> **What to work on**: Print every entry again, precisely as written.

[Excerpts from a dataset]
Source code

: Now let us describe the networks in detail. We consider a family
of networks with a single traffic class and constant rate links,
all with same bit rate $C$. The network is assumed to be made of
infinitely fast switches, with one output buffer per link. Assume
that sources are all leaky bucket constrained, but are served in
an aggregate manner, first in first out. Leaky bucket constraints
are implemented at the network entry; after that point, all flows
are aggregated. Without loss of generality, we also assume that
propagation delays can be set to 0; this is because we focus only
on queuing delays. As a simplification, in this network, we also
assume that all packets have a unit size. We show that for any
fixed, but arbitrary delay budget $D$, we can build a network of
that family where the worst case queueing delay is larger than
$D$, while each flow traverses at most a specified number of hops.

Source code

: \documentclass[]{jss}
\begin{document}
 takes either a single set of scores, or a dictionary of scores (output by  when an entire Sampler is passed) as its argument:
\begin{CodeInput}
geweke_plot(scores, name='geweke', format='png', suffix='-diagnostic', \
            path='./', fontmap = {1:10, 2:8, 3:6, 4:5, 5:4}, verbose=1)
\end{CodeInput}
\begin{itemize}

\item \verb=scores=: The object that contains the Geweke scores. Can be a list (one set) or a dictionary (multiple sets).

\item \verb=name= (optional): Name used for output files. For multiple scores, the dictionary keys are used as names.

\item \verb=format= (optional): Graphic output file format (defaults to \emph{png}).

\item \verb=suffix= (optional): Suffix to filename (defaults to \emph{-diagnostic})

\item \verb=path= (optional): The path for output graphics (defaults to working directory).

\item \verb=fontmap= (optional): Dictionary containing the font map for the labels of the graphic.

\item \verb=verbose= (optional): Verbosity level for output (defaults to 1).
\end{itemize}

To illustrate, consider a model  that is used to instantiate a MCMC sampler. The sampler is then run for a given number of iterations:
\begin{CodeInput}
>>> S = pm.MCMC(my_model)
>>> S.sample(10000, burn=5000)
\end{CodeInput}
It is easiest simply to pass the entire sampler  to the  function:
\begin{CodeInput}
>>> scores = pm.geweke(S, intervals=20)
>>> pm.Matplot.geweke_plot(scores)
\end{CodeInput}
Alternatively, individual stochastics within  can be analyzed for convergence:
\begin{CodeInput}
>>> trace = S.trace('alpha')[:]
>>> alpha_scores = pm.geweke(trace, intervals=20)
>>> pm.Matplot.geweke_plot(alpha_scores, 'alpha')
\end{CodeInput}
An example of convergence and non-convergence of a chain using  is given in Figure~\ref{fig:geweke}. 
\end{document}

> **Solution to this task**:
Source code

: Now let us describe the networks in detail. We consider a family
of networks with a single traffic class and constant rate links,
all with same bit rate $C$. The network is assumed to be made of
infinitely fast switches, with one output buffer per link. Assume
that sources are all leaky bucket constrained, but are served in
an aggregate manner, first in first out. Leaky bucket constraints
are implemented at the network entry; after that point, all flows
are aggregated. Without loss of generality, we also assume that
propagation delays can be set to 0; this is because we focus only
on queuing delays. As a simplification, in this network, we also
assume that all packets have a unit size. We show that for any
fixed, but arbitrary delay budget $D$, we can build a network of
that family where the worst case queueing delay is larger than
$D$, while each flow traverses at most a specified number of hops.

Source code

: \documentclass[]{jss}
\begin{document}
 takes either a single set of scores, or a dictionary of scores (output by  when an entire Sampler is passed) as its argument:
\begin{CodeInput}
geweke_plot(scores, name='geweke', format='png', suffix='-diagnostic', \
            path='./', fontmap = {1:10, 2:8, 3:6, 4:5, 5:4}, verbose=1)
\end{CodeInput}
\begin{itemize}

\item \verb=scores=: The object that contains the Geweke scores. Can be a list (one set) or a dictionary (multiple sets).

\item \verb=name= (optional): Name used for output files. For multiple scores, the dictionary keys are used as names.

\item \verb=format= (optional): Graphic output file format (defaults to \emph{png}).

\item \verb=suffix= (optional): Suffix to filename (defaults to \emph{-diagnostic})

\item \verb=path= (optional): The path for output graphics (defaults to working directory).

\item \verb=fontmap= (optional): Dictionary containing the font map for the labels of the graphic.

\item \verb=verbose= (optional): Verbosity level for output (defaults to 1).
\end{itemize}

To illustrate, consider a model  that is used to instantiate a MCMC sampler. The sampler is then run for a given number of iterations:
\begin{CodeInput}
>>> S = pm.MCMC(my_model)
>>> S.sample(10000, burn=5000)
\end{CodeInput}
It is easiest simply to pass the entire sampler  to the  function:
\begin{CodeInput}
>>> scores = pm.geweke(S, intervals=20)
>>> pm.Matplot.geweke_plot(scores)
\end{CodeInput}
Alternatively, individual stochastics within  can be analyzed for convergence:
\begin{CodeInput}
>>> trace = S.trace('alpha')[:]
>>> alpha_scores = pm.geweke(trace, intervals=20)
>>> pm.Matplot.geweke_plot(alpha_scores, 'alpha')
\end{CodeInput}
An example of convergence and non-convergence of a chain using  is given in Figure~\ref{fig:geweke}. 
\end{document}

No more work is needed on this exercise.